** TASK GOAL **
Line count for "kaist": state how many lines of the listing below contain it, without anything else.

SUPPLIED INFORMATION START

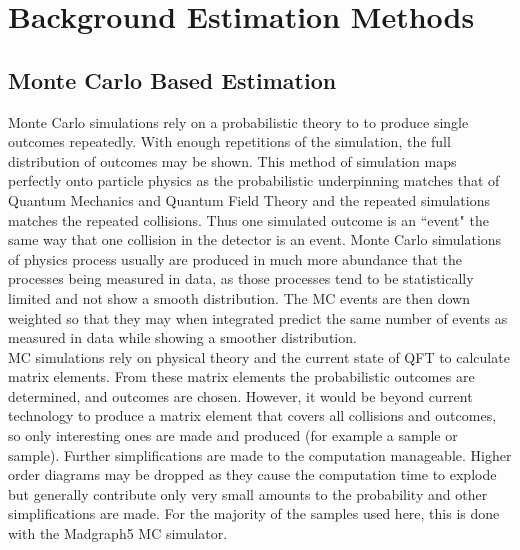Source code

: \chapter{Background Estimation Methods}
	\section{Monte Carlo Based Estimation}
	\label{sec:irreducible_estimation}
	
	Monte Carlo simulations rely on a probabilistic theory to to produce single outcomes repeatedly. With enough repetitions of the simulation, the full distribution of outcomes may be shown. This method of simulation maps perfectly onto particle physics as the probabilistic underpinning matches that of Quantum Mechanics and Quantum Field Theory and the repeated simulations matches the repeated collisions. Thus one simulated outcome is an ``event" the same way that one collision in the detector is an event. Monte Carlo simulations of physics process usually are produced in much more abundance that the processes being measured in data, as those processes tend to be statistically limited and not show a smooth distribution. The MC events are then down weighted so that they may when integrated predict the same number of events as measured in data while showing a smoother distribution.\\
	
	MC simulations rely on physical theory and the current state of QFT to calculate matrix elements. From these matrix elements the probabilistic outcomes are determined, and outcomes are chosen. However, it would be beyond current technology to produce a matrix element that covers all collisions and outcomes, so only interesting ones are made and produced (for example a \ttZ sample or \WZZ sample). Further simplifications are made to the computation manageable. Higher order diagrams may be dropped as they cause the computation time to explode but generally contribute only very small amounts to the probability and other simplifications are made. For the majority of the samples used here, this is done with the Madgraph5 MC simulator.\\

SUPPLIED INFORMATION END
SUPPLIED INFORMATION START

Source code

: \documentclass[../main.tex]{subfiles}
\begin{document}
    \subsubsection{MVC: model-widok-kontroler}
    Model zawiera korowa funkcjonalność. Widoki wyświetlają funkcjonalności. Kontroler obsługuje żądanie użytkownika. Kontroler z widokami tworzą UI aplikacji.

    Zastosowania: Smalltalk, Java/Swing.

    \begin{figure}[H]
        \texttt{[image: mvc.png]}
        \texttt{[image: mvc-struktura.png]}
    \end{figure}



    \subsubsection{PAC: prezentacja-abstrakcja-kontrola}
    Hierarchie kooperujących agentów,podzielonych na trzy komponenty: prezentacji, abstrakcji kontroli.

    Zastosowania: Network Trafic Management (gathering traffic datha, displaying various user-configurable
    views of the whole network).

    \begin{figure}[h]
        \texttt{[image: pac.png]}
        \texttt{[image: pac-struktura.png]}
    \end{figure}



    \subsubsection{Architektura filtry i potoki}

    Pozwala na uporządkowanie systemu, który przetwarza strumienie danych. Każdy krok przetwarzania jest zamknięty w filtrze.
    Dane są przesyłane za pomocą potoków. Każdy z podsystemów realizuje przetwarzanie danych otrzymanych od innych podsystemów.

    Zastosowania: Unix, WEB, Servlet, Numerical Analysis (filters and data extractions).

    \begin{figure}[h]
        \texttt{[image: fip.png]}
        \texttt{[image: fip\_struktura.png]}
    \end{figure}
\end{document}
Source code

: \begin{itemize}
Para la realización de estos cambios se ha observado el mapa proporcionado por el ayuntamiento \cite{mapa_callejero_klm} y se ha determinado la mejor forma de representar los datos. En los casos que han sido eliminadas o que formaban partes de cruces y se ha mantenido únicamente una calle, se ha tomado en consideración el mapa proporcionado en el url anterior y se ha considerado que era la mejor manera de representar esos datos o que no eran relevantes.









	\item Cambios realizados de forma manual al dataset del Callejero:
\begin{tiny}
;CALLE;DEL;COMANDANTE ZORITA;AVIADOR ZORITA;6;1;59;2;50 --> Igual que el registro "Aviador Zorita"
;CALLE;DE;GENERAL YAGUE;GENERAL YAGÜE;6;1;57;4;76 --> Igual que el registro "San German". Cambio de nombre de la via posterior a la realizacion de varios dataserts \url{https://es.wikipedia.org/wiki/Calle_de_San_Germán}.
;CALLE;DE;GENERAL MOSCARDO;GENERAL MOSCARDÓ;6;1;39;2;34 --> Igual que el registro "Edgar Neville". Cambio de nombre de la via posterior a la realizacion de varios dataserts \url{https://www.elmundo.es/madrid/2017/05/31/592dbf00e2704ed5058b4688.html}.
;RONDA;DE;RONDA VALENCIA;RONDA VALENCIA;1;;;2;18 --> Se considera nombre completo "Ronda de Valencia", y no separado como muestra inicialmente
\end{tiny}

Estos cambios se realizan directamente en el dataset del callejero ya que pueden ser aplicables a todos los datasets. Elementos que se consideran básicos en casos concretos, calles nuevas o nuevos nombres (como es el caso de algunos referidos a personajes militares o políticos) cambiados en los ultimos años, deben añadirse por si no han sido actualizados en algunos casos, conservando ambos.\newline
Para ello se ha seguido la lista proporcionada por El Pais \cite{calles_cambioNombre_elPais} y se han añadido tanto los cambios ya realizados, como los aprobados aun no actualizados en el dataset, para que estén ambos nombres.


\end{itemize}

SUPPLIED INFORMATION END
SUPPLIED INFORMATION START

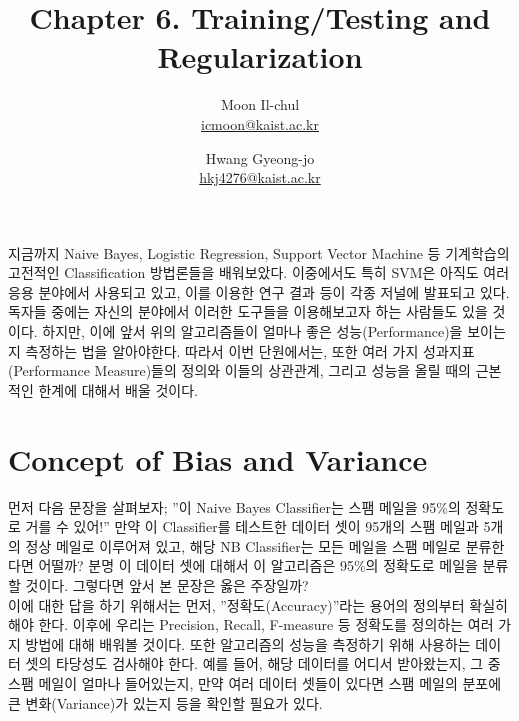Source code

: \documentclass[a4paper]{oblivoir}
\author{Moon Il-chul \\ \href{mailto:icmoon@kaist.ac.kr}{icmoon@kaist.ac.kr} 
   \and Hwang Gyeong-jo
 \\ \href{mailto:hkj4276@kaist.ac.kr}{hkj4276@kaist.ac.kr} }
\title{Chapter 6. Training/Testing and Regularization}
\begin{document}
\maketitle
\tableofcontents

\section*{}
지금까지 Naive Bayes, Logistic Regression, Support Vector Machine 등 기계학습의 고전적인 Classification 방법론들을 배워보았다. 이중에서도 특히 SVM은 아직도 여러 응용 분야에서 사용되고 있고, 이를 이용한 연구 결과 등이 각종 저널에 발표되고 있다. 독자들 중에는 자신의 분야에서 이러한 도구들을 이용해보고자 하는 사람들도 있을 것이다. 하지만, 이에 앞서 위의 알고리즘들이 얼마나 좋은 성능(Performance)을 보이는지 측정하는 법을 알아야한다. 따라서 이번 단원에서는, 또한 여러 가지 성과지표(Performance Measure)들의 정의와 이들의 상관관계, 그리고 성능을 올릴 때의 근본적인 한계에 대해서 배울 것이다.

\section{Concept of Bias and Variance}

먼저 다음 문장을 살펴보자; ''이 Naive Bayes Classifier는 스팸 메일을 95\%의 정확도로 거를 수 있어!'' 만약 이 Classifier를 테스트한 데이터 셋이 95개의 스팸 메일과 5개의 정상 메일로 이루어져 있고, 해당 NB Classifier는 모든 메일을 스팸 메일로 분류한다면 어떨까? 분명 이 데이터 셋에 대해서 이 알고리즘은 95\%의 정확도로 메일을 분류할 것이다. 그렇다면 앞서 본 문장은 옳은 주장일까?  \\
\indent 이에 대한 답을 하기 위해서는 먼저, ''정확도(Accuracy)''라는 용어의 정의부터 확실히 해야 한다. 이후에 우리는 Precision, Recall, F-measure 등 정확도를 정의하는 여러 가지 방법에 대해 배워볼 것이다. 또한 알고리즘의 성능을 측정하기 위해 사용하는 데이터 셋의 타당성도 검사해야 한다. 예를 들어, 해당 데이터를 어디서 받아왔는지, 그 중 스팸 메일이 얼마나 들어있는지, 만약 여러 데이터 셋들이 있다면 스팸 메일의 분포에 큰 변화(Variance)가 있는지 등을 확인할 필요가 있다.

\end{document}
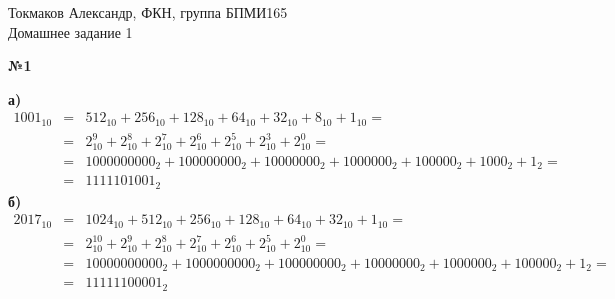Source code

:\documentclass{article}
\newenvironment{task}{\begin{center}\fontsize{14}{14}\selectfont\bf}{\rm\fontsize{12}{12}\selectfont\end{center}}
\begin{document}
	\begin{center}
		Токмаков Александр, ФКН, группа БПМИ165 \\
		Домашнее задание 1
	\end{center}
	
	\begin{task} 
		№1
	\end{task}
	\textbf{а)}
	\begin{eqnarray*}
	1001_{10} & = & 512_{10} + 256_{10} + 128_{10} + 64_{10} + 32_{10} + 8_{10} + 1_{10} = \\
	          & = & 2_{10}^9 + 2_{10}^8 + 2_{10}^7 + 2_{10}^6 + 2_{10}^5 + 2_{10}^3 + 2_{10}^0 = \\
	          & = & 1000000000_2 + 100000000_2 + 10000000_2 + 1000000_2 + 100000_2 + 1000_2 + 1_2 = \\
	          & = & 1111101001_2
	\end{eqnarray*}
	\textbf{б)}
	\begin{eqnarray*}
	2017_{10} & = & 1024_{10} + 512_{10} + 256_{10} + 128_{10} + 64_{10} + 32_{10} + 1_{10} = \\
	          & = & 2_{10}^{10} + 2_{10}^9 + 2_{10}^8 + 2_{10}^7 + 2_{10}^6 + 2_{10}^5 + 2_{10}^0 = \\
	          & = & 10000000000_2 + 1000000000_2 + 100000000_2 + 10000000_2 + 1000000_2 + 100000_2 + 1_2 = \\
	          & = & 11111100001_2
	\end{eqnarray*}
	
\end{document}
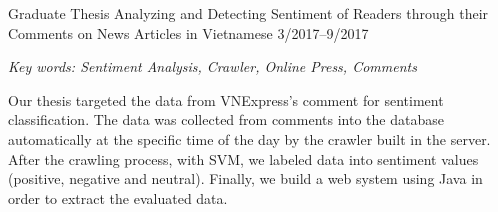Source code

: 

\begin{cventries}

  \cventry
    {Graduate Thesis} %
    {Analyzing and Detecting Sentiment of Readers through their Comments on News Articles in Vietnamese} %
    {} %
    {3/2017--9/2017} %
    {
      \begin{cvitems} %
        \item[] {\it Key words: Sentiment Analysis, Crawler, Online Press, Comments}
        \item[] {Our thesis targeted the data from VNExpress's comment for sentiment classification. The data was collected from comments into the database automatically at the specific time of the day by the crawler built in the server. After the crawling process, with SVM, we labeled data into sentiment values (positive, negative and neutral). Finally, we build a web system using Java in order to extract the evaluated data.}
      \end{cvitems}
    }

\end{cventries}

SUPPLIED INFORMATION END

** TASK OUTPUT **
2